The percentage of homes on the market in San Francisco with at least one price cut dropped from 23 to 20 percent over the past two weeks. And the number of homes on the market listed for less than a million dollars is holding at 41 percent for the second week in a row, one point lower than its fourth quarter average to date.

33 thoughts on “Listed Inventory in San Francisco 17 Percent Higher, Year-Over-Year”
  1. With interest rates set to rise and SF being at full employment, it seems unlikely that prices will continue to rise and sales will stagnate.

    1. How is full employment bad for housing market? New jobs will mean new residents, more demand, right? Mortgage rate is no increasing even when Fed raise rates.

      1. On the Demand side, prices will likely rise when one or more of the following conditions happen

        – Lower rates
        – More potential buyers
        – Higher wealth
        – Higher incomes
        – Lower borrowing standards

        Better employment falls in the “more potential buyers” category. If you are in full employment, there’s very little room for improvement, and the only way a better job market could have an impact is better wages.

        1. Actually “full employment” is the most important reason for future appreciation. “Full employment” simply means that the existing residents are all employed and all the new job openings will mean new residents moving from other places. These new people will need a place to live. Do you think that our new construction will be enough for these new residents?

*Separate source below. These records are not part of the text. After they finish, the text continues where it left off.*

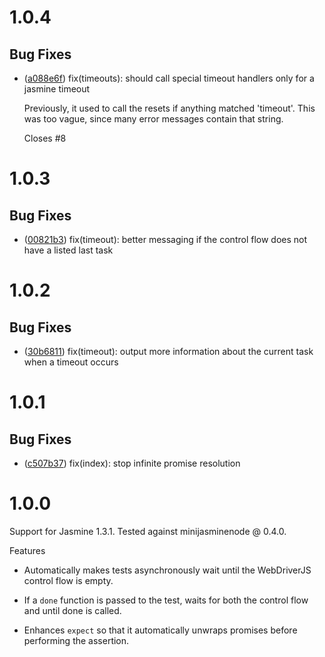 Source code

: # 1.0.4
## Bug Fixes
- ([a088e6f](https://github.com/angular/jasminewd/commit/a088e6f175ca817f59d5eea99549e45ab5861ce0)) fix(timeouts): should call special timeout handlers only for a jasmine timeout

    Previously, it used to call the resets if anything matched 'timeout'. This was too
    vague, since many error messages contain that string.

    Closes #8

# 1.0.3
## Bug Fixes
- ([00821b3](https://github.com/angular/jasminewd/commit/00821b3180a6674012fdccab106835f5ce94bb3f)) fix(timeout): better messaging if the control flow does not have a listed last task

# 1.0.2

## Bug Fixes
- ([30b6811](https://github.com/angular/jasminewd/commit/30b68113759a7cb5c8dabc5b16ffcd89516882d8)) fix(timeout): output more information about the current task when a timeout occurs

# 1.0.1

## Bug Fixes
- ([c507b37](https://github.com/angular/jasminewd/commit/c507b37dd04cf267a437a579fc3b14063abb2ef8))
  fix(index): stop infinite promise resolution

1.0.0
=====

Support for Jasmine 1.3.1. Tested against minijasminenode @ 0.4.0.

Features

 - Automatically makes tests asynchronously wait until the WebDriverJS control flow is empty.

 - If a `done` function is passed to the test, waits for both the control flow and until done is called.

 - Enhances `expect` so that it automatically unwraps promises before performing the assertion.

  2. Sales seem to be slowing (at least, looking at November numbers), which is the other piece of the supply/sales equation. If sales are slowing, and inventory is growing, that is the formula for price easing (or at a minimum a slowdown in appreciation).

    1. Add in a likely (?) Fed funds rate hike, Bay Area affordability, anemic GDP growth despite about 4 trillion in QE money poured into the economy, slowing job growth and a slowdown or small pullback seems inevitable here.

      This is not as easy to gauge as in earlier times. There is too much government manipulation (QE) and the focus on the 5% unemployment rate ignores U6 which is not good.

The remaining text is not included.